Lab Exercise #3: BLAST, PSI-BLAST, and PHI-BLAST

Lab Exercise #3: BLAST, PSI-BLAST, and PHI-BLAST

CISC 4020 Bioinformatics Tuesday, February 22, 2011

Lab Exercise #3: BLAST, PSI-BLAST, and PHI-BLAST

(due March 1 – submit on Blackboard)

Resources:

NCBI BLAST:

(1) Perform a blastp search at NCBI using the following query of just 12 amino acids: PNLHGLFGRKTG. By default, the parameters are adjusted for short queries (You can view the settings used in the “Search Summary” link). Inspect the search summary of the output. What is the E value cutoff? What is the word size? What is the scoring matrix? How do these settings compare to the default parameters?

(2)Protein searches are usually more informative than DNA searches. Do a blastp search using RBP4 (NP_006735), restricting the output to Arthropoda (insects). Next, do a blastn search using the RBP4 nucleotide sequence (NM_006744; select only the nucleotides corresponding to the coding region of the DNA). Which search is more informative? How many databases matches have an E value less than 1.0 in each search?

Hint:Go to Entrez Nucleotide, enter the query NM_006744, click on CDS (coding sequences) on the lower left part of the page, and select FASTA as the format. Using this query, search Arthropods in the Reference RNA sequence database.

(3) “The Iceman” is a man who lived 5300 years ago and whose body was recovered from the Italian Alps in 1991. Some fungal material was recovered from his clothing and sequenced. To what modern species is the fungal DNA most related?

Hint: Search Entrez nucleotide with the query "iceman" and look for fungal entries. If you are not sure which entries are fungal, you can start by going to the Taxonomy home. On the left sidebar click "eukaryota" then scroll down and click on "fungi." Click "fungi" again and you will open the taxonomy page at the root of all fungi. There is a link to Entrez nucleotide entries; click it, add the query term iceman (so your query reads: txid4751[Organism:exp] AND iceman).

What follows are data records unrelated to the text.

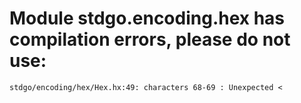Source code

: # Module stdgo.encoding.hex has compilation errors, please do not use:
```
stdgo/encoding/hex/Hex.hx:49: characters 68-69 : Unexpected <

```

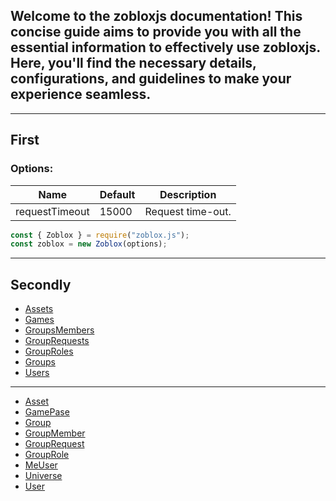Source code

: ## Welcome to the zobloxjs documentation! This concise guide aims to provide you with all the essential information to effectively use zobloxjs. Here, you'll find the necessary details, configurations, and guidelines to make your experience seamless.

---

## First

### Options:

| Name           | Default | Description       |
| -------------- | ------- | ----------------- |
| requestTimeout | 15000   | Request time-out. |

```js
const { Zoblox } = require("zoblox.js");
const zoblox = new Zoblox(options);
```

---

## Secondly

- [Assets](https://github.com/zobloxjs/zoblox.js/blob/glitch/docs/documents/managers/Assets.md)
- [Games]()
- [GroupsMembers]()
- [GroupRequests]()
- [GroupRoles]()
- [Groups]()
- [Users]()

---

- [Asset]()
- [GamePase]()
- [Group]()
- [GroupMember]()
- [GroupRequest]()
- [GroupRole]()
- [MeUser]()
- [Universe]()
- [User]()
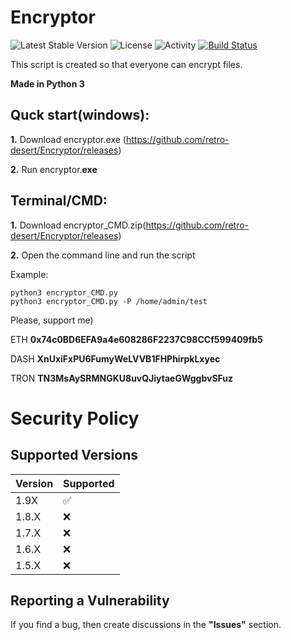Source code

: # Encryptor

![Latest Stable Version](https://img.shields.io/github/v/release/retro-desert/Encryptor?color=success)
![License](https://img.shields.io/github/license/retro-desert/Encryptor?color=informational)
![Activity](https://img.shields.io/github/commit-activity/m/retro-desert/Encryptor?color=yellow)
[![Build Status](https://travis-ci.org/retro-desert/Encryptor.svg?branch=master)](https://travis-ci.org/retro-desert/Encryptor)

This script is created so that everyone can encrypt files.

**Made in Python 3**

## Quck start(windows):

**1.** Download encryptor.exe (https://github.com/retro-desert/Encryptor/releases)

**2.** Run encryptor.**exe**

## Terminal/CMD:

**1.** Download encryptor_CMD.zip(https://github.com/retro-desert/Encryptor/releases)

**2.** Open the command line and run the script

Example:

```
python3 encryptor_CMD.py
python3 encryptor_CMD.py -P /home/admin/test
```

Please, support me)

ETH
**0x74c0BD6EFA9a4e608286F2237C98CCf599409fb5**

DASH
**XnUxiFxPU6FumyWeLVVB1FHPhirpkLxyec**

TRON
**TN3MsAySRMNGKU8uvQJiytaeGWggbvSFuz**

# Security Policy

## Supported Versions

| Version | Supported          |
| ------- | ------------------ |
| 1.9X    | :white_check_mark: |
| 1.8.X   | :x: 			   |
| 1.7.X   | :x:                |
| 1.6.X   | :x:                |
| 1.5.X   | :x:                |

## Reporting a Vulnerability

If you find a bug, then create discussions in the **"Issues"** section.
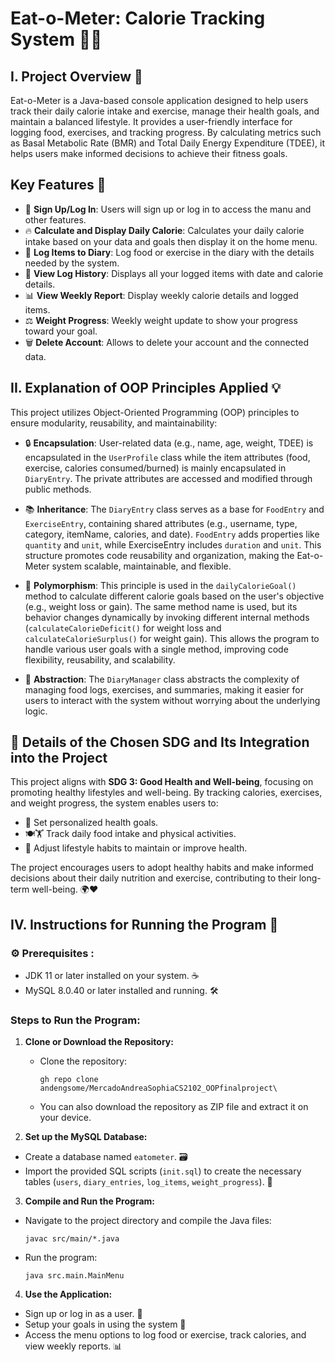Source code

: # Eat-o-Meter: Calorie Tracking System 🍏🥗

## I. Project Overview 📝
Eat-o-Meter is a Java-based console application designed to help users track their daily calorie intake and exercise, manage their health goals, and maintain a balanced lifestyle. It provides a user-friendly interface for logging food, exercises, and tracking progress. By calculating metrics such as Basal Metabolic Rate (BMR) and Total Daily Energy Expenditure (TDEE), it helps users make informed decisions to achieve their fitness goals.

## Key Features 🏮
- 🔐 **Sign Up/Log In**: Users will sign up or log in to access the manu and other features.
- 🔥 **Calculate and Display Daily Calorie**: Calculates your daily calorie intake based on your data and goals then display it on the home menu.
- 📔 **Log Items to Diary**: Log food or exercise in the diary with the details needed by the system.
- 🔎 **View Log History**: Displays all your logged items with date and calorie details.
- 📊 **View Weekly Report**: Display weekly calorie details and logged items.
- ⚖ **Weight Progress**: Weekly weight update to show your progress toward your goal.
- 🗑️ **Delete Account**: Allows to delete your account and the connected data.

## II. Explanation of OOP Principles Applied 💡
This project utilizes Object-Oriented Programming (OOP) principles to ensure modularity, reusability, and maintainability:
- 🔒 **Encapsulation**: User-related data (e.g., name, age, weight, TDEE) is encapsulated in the `UserProfile` class while the item attributes (food, exercise, calories consumed/burned) is mainly encapsulated in `DiaryEntry`. The private attributes are accessed and modified through public methods.
   
- 📚 **Inheritance**: The `DiaryEntry` class serves as a base for `FoodEntry` and `ExerciseEntry`, containing shared attributes (e.g., username, type, category, itemName, calories, and date). `FoodEntry` adds properties like `quantity` and `unit`, while ExerciseEntry includes `duration` and `unit`. This structure promotes code reusability and organization, making the Eat-o-Meter system scalable, maintainable, and flexible.
  
- 🔄 **Polymorphism**: This principle is used in the `dailyCalorieGoal()` method to calculate different calorie goals based on the user's objective (e.g., weight loss or gain). The same method name is used, but its behavior changes dynamically by invoking different internal methods (`calculateCalorieDeficit()` for weight loss and `calculateCalorieSurplus()` for weight gain). This allows the program to handle various user goals with a single method, improving code flexibility, reusability, and scalability.
  
- 🧩 **Abstraction**: The `DiaryManager` class abstracts the complexity of managing food logs, exercises, and summaries, making it easier for users to interact with the system without worrying about the underlying logic. 

## 🌱 Details of the Chosen SDG and Its Integration into the Project 
This project aligns with **SDG 3: Good Health and Well-being**, focusing on promoting healthy lifestyles and well-being. By tracking calories, exercises, and weight progress, the system enables users to:
- 🎯 Set personalized health goals. 
- 🍽️🏋️ Track daily food intake and physical activities. 
- 💪 Adjust lifestyle habits to maintain or improve health. 

The project encourages users to adopt healthy habits and make informed decisions about their daily nutrition and exercise, contributing to their long-term well-being. 🌍❤️


## IV. Instructions for Running the Program 🚀
### ⚙️ Prerequisites :
- JDK 11 or later installed on your system. ☕
- MySQL 8.0.40 or later installed and running. 🛠️

### Steps to Run the Program:
1. **Clone or Download the Repository:**
   - Clone the repository:
     ```
     gh repo clone andengsome/MercadoAndreaSophiaCS2102_OOPfinalproject\
     ```

   - You can also download the repository as ZIP file and extract it on your device.

2. **Set up the MySQL Database:**
- Create a database named `eatometer`. 🗃️
- Import the provided SQL scripts (`init.sql`) to create the necessary tables (`users`, `diary_entries`, `log_items`, `weight_progress`). 📑

3. **Compile and Run the Program:**
- Navigate to the project directory and compile the Java files:
  ```
  javac src/main/*.java
  ```
- Run the program:
  ```
  java src.main.MainMenu
  ```
  
4. **Use the Application:**
- Sign up or log in as a user. 🔑
- Setup your goals in using the system 🎯
- Access the menu options to log food or exercise, track calories, and view weekly reports. 📊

(4) The malarium parasite Plasmodium vivax has a multigene family called vir that is specific to that organism (del Portillo et al., 2001). There are 600 to 1000 copies of these genes, and they may have a role in causing chronic infection through antigenic variation. Select vir1 and perform a blastp search of the nonredundant database. Then perform a PSI-BLAST search with the same entry.

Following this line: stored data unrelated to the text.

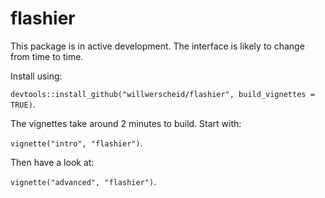 # flashier

This package is in active development. The interface is likely to change from time to time.

Install using:

```devtools::install_github("willwerscheid/flashier", build_vignettes = TRUE)```.

The vignettes take around 2 minutes to build. Start with:

```vignette("intro", "flashier")```.

Then have a look at:

```vignette("advanced", "flashier")```.
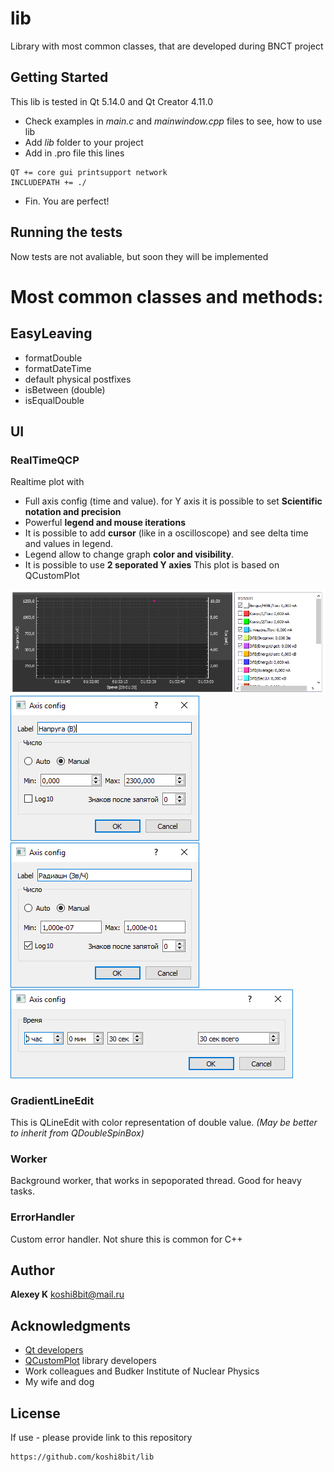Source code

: # lib
Library with most common classes, that are developed during BNCT project

## Getting Started
This lib is tested in Qt 5.14.0 and Qt Creator 4.11.0

* Check examples in *main.c* and *mainwindow.cpp* files to see, how to use lib
* Add *lib* folder to your project
* Add in .pro file this lines
```
QT += core gui printsupport network
INCLUDEPATH += ./
```
* Fin. You are perfect!

## Running the tests
Now tests are not avaliable, but soon they will be implemented

# Most common classes and methods:

## EasyLeaving

* formatDouble
* formatDateTime
* default physical postfixes
* isBetween (double)
* isEqualDouble

## UI

### RealTimeQCP

Realtime plot with
* Full axis config (time and value). for Y axis it is possible to set **Scientific notation and precision**
* Powerful **legend and mouse iterations**
* It is possible to add **cursor** (like in a oscilloscope) and see delta time and values in legend. 
* Legend allow to change graph **color and visibility**.
* It is possible to use **2 seporated Y axies**
This plot is based on QCustomPlot

![RealTimeQCP](readme-pic/realtimeqcp01.png)
![RealTimeQCP](readme-pic/realtimeqcp02.png)
![RealTimeQCP](readme-pic/realtimeqcp03.png)
![RealTimeQCP](readme-pic/realtimeqcp04.png)

### GradientLineEdit

This is QLineEdit with color representation of double value. *(May be better to inherit from QDoubleSpinBox)*

### Worker

Background worker, that works in sepoporated thread. Good for heavy tasks.

### ErrorHandler

Custom error handler. Not shure this is common for C++


## Author

 **Alexey K** koshi8bit@mail.ru
 
## Acknowledgments

* [Qt developers](https://www.qt.io/)
* [QCustomPlot](https://www.qcustomplot.com/) library developers 
* Work colleagues and Budker Institute of Nuclear Physics
* My wife and dog

## License
If use - please provide link to this repository
```
https://github.com/koshi8bit/lib
```


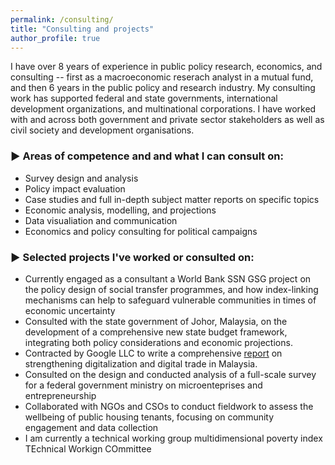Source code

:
 ```yaml
---
permalink: /consulting/
title: "Consulting and projects"
author_profile: true
---
```


I have over 8 years of experience in public policy research, economics, and consulting -- first as a macroeconomic reserach analyst in a mutual fund, and then 6 years in the public policy and research industry. My consulting work has supported federal and state governments, international development organizations, and multinational corporations. I have worked with and across both government and private sector stakeholders as well as civil society and development organisations. 

### ▶ Areas of competence and and what I can consult on: 
* Survey design and analysis
* Policy impact evaluation
* Case studies and full in-depth subject matter reports on specific topics
* Economic analysis, modelling, and projections
* Data visualiation and communication
* Economics and policy consulting for political campaigns

### ▶ Selected projects I've worked or consulted on:
* Currently engaged as a consultant a World Bank SSN GSG project on the policy design of social transfer programmes, and how index-linking mechanisms can help to safeguard vulnerable communities in times of economic uncertainty
* Consulted with the state government of Johor, Malaysia, on the development of a comprehensive new state budget framework, integrating both policy considerations and economic projections.
* Contracted by Google LLC to write a comprehensive <a href="https://www.isis.org.my/wp-content/uploads/2022/02/Strengthening-digital-trade-and-digitalisation-in-Malaysia_24-Feb.pdf">report</a> on strengthening digitalization and digital trade in Malaysia. 
* Consulted on the design and conducted analysis of a full-scale survey for a federal government ministry on microenteprises and entrepreneurship
* Collaborated with NGOs and CSOs to conduct fieldwork to assess the wellbeing of public housing tenants, focusing on community engagement and data collection
* I am currently a technical working group multidimensional poverty index TEchnical Workign COmmittee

(a) In an initial search, approximately how many proteins have an E value less than 0.002, and how many have a score greater than 0.002?

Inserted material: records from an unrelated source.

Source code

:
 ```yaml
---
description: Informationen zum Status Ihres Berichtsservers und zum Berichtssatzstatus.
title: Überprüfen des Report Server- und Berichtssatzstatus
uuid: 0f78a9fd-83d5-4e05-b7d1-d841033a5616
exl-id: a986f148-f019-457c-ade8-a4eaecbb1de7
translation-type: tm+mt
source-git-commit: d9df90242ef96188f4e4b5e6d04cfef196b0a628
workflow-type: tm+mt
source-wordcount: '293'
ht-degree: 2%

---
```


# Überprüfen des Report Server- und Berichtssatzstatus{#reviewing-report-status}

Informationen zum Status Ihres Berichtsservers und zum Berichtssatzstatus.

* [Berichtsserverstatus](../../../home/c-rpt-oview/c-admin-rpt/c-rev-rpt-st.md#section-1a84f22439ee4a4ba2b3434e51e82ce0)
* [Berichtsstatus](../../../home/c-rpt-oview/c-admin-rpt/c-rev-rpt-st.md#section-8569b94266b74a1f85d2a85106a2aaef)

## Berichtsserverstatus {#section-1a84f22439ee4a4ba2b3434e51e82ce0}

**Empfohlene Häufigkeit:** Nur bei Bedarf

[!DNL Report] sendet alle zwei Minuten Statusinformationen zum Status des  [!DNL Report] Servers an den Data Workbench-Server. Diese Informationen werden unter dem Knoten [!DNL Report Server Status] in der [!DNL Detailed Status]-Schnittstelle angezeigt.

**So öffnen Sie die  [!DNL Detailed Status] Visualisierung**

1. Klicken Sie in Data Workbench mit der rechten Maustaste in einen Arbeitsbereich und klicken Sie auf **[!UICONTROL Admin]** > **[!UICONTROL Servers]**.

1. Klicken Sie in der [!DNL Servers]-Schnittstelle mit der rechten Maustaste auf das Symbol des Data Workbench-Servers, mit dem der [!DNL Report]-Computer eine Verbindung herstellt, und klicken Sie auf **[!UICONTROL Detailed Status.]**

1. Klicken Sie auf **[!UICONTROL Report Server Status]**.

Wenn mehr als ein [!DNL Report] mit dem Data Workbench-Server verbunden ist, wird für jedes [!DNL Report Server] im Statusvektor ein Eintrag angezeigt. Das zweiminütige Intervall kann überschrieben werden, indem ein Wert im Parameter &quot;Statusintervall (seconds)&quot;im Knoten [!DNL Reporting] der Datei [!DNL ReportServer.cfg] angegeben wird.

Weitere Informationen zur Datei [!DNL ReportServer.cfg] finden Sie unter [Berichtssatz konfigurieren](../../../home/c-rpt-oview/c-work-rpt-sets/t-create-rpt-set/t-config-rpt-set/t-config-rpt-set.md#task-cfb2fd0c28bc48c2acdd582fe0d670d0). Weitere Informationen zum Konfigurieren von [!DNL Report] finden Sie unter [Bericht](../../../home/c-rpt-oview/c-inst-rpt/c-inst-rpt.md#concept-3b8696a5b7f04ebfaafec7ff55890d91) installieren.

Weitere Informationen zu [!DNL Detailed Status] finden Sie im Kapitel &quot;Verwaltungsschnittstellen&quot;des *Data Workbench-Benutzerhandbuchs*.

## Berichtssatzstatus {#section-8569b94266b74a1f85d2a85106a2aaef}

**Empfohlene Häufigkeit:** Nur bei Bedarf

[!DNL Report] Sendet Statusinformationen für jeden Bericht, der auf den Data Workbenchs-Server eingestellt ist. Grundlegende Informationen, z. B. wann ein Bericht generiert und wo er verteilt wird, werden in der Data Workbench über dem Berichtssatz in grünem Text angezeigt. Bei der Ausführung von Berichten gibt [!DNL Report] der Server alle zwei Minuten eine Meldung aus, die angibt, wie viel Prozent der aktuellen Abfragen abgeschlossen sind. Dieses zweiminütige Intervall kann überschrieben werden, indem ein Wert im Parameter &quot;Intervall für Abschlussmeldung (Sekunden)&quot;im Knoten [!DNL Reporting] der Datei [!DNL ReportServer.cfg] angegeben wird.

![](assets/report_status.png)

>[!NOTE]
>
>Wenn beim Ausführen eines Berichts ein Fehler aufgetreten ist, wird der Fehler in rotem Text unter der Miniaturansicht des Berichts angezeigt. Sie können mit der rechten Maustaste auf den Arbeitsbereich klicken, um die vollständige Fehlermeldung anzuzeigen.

(b) What is the score of the best new sequence that is added between the first iteration and the second iteration of PSI-BLAST?

(5) Provided for you are 4 protein accession numbers:
gi|151567676, gi|1680618, gi|4503761, gi|32699184

Steps to follow:

  • For each of the above protein ids use PSI-BLAST to find the protein family.
  • Under “Algorithm parameters” apply the Filter "Low complexity regions."
  • Iterate the search using the derived profile. Perform five iterations.
    (You will notice there is a "Run PSI-BLAST" option on the query results page.)
  • For every iteration - what are the top new proteins identified (will be labeled as “new”)?
  • Record the E-values of the top five new sequences and then compare the E-valuesof the firstiteration to the fifth iteration.
  • On the fifth iteration, find the types of proteins you get as new top hits.
  • Compare the protein accession ids above to the Swiss-Prot database.
  • Name 5 of the reported hits that you get from SwissProt.

(6) Explore PHI-BLAST using human RBP4 (NP_006735) as a query, restricting the output to bacteria and the RefSeq database. Use the PHI pattern GXW[YF]X[VILMAFY]A[RKH]. Perform this search, and save the results. Then repeat the search using the PHI pattern GXW[YF][EA][IVLM]. How do the results differ? Select one protein that appears as a bacterial protein in a pairwise alignment with the human RBP4 query; what are the E values, and why do they differ?